◆ **TASK REQUIREMENTS**
Every line below that carries the word "отсортированные" needs to be copied.

** SOURCE DATA follows **

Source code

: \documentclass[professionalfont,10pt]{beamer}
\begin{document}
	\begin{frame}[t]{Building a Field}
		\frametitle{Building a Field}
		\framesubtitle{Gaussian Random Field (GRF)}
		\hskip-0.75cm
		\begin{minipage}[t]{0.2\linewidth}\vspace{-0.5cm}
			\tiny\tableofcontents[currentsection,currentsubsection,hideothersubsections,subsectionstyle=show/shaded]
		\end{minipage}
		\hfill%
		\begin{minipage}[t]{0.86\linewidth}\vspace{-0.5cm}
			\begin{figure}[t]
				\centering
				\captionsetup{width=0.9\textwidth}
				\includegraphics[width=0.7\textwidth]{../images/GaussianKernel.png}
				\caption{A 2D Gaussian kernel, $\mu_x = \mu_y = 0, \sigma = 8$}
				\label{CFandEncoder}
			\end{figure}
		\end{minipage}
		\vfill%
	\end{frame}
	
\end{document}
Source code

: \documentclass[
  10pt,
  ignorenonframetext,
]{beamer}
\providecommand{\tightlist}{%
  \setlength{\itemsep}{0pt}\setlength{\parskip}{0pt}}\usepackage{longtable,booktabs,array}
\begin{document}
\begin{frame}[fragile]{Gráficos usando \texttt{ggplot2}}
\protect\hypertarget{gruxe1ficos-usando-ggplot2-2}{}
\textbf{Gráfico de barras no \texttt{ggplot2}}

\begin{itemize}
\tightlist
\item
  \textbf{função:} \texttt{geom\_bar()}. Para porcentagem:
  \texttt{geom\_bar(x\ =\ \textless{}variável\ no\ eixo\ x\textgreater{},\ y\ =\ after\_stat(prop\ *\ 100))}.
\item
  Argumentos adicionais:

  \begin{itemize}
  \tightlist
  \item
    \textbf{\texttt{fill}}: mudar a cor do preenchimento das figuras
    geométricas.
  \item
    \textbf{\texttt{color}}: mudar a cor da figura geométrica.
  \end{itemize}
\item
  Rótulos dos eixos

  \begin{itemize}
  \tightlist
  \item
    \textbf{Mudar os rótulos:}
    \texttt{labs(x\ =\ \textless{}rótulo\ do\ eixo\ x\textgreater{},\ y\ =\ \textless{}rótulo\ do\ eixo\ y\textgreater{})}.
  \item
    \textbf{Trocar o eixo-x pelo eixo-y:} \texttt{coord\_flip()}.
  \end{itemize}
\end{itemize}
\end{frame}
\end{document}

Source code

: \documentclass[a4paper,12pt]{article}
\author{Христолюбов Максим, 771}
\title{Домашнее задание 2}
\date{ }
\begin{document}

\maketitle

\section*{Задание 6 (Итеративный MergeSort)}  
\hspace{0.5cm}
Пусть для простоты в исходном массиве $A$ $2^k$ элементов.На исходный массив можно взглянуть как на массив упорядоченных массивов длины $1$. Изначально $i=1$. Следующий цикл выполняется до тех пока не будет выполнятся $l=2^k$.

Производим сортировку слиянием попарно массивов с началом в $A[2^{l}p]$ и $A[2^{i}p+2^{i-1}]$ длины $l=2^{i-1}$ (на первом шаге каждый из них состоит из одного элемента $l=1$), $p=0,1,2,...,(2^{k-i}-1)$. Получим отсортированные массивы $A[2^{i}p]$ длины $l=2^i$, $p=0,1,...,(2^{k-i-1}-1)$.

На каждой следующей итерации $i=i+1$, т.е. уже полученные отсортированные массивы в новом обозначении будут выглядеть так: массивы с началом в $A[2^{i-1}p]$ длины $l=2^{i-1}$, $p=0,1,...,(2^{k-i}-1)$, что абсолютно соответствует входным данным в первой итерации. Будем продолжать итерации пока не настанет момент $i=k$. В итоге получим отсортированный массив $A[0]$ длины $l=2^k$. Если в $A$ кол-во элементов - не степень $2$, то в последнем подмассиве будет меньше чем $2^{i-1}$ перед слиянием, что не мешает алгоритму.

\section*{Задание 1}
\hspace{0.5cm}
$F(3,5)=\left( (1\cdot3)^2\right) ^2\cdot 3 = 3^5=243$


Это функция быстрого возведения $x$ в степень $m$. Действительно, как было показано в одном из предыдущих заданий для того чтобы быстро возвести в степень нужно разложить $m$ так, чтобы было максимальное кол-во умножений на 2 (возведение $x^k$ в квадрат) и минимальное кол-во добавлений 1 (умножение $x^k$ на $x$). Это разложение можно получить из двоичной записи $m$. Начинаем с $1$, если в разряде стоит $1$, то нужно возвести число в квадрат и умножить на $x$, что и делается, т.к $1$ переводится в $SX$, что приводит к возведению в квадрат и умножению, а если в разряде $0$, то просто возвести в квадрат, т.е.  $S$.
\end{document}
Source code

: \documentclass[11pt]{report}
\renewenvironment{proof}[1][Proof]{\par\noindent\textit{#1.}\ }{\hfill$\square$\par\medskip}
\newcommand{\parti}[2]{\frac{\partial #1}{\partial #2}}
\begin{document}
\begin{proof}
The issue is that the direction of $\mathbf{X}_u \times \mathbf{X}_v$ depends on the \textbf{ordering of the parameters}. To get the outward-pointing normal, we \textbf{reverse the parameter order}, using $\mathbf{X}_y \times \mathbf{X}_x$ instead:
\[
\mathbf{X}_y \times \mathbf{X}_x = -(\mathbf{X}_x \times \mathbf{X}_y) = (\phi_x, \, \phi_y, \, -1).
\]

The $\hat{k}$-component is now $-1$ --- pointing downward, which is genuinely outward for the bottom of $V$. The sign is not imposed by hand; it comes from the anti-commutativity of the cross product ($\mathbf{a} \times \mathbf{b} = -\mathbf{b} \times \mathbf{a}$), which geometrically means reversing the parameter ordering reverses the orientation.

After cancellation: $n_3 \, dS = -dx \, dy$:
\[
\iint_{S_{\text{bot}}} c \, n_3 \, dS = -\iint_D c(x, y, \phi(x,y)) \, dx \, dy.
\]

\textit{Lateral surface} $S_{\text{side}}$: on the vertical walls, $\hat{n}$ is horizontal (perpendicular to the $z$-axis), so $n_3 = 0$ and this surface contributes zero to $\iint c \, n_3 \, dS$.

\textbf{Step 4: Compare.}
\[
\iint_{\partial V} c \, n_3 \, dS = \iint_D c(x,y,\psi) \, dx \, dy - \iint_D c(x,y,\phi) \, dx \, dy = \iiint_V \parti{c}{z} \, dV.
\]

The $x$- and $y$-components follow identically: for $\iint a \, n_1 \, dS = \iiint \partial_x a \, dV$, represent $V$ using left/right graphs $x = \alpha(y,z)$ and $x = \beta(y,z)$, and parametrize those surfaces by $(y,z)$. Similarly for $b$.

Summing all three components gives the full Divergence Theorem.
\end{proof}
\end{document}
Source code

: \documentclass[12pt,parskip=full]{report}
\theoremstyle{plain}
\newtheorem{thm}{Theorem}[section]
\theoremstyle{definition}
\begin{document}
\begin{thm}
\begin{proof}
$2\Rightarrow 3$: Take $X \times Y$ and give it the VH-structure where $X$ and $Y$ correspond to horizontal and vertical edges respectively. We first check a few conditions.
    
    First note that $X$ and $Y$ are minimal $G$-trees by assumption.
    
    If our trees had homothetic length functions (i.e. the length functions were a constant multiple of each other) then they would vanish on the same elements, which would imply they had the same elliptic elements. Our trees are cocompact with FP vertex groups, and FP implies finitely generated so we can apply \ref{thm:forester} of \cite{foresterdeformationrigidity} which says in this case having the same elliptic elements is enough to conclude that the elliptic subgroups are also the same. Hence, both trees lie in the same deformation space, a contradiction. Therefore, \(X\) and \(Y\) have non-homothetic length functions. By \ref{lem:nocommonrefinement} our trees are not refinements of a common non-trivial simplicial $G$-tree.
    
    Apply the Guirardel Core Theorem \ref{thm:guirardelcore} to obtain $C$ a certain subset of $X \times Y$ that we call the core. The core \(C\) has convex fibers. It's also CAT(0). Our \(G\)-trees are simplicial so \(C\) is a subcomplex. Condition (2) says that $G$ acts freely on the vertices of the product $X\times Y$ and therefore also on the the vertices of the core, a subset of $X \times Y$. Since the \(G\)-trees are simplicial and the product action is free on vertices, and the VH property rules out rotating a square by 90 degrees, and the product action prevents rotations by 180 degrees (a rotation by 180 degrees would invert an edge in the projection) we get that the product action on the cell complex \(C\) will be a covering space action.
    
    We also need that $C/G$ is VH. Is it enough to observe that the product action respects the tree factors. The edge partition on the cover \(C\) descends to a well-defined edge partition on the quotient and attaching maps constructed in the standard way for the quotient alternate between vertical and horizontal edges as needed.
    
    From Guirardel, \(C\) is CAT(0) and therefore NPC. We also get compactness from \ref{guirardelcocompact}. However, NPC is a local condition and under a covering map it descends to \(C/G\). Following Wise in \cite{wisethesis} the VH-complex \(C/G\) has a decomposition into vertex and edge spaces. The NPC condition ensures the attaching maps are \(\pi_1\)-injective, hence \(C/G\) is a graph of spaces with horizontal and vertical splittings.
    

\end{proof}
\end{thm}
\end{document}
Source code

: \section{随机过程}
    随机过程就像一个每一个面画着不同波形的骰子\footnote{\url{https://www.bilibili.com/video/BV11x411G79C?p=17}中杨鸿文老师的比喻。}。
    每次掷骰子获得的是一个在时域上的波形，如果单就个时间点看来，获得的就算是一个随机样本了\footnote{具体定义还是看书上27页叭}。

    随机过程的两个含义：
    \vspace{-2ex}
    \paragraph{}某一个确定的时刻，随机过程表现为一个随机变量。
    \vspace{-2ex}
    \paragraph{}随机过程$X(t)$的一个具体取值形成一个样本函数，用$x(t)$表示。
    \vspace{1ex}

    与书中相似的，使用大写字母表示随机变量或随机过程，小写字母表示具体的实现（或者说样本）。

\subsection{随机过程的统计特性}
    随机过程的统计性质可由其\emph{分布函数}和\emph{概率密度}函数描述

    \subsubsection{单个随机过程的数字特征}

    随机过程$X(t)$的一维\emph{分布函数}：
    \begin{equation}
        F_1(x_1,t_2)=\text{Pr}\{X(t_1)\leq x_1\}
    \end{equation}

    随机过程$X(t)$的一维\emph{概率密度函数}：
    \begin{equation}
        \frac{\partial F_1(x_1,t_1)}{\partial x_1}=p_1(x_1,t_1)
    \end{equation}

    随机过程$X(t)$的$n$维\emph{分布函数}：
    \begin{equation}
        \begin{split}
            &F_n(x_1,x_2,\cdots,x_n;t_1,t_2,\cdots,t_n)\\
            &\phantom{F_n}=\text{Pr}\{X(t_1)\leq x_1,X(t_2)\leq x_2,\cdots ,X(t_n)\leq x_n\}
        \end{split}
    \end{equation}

** End of SOURCE DATA **

◆ **SOLUTION**
Производим сортировку слиянием попарно массивов с началом в $A[2^{l}p]$ и $A[2^{i}p+2^{i-1}]$ длины $l=2^{i-1}$ (на первом шаге каждый из них состоит из одного элемента $l=1$), $p=0,1,2,...,(2^{k-i}-1)$. Получим отсортированные массивы $A[2^{i}p]$ длины $l=2^i$, $p=0,1,...,(2^{k-i-1}-1)$.
На каждой следующей итерации $i=i+1$, т.е. уже полученные отсортированные массивы в новом обозначении будут выглядеть так: массивы с началом в $A[2^{i-1}p]$ длины $l=2^{i-1}$, $p=0,1,...,(2^{k-i}-1)$, что абсолютно соответствует входным данным в первой итерации. Будем продолжать итерации пока не настанет момент $i=k$. В итоге получим отсортированный массив $A[0]$ длины $l=2^k$. Если в $A$ кол-во элементов - не степень $2$, то в последнем подмассиве будет меньше чем $2^{i-1}$ перед слиянием, что не мешает алгоритму.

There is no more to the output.